• _WHAT THE TASK REQUIRES_
Your answer is the line containing "Top down tower" plus every line after it to the end of the data below, transcribed exactly and with nothing else.

• _DATA_
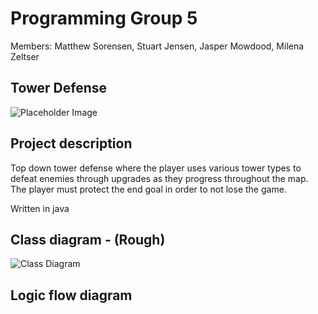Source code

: # Programming Group 5

Members: Matthew Sorensen, Stuart Jensen, Jasper Mowdood, Milena Zeltser

## Tower Defense

![Placeholder Image](https://github.com/MarsMatthew/SkylineProgramming5/blob/main/image/towerDefense.jpeg?raw=true)

## Project description

Top down tower defense where the player uses various tower types to defeat enemies through upgrades as they progress throughout the map. The player must protect the end goal in order to not lose the game.

Written in java

## Class diagram - (Rough)

![Class Diagram](https://github.com/MarsMatthew/SkylineProgramming5/blob/main/image/2dGame.drawio.png?raw=true)

## Logic flow diagram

• _EXERCISE OUTPUT_
Top down tower defense where the player uses various tower types to defeat enemies through upgrades as they progress throughout the map. The player must protect the end goal in order to not lose the game.

Written in java

## Class diagram - (Rough)

![Class Diagram](https://github.com/MarsMatthew/SkylineProgramming5/blob/main/image/2dGame.drawio.png?raw=true)

## Logic flow diagram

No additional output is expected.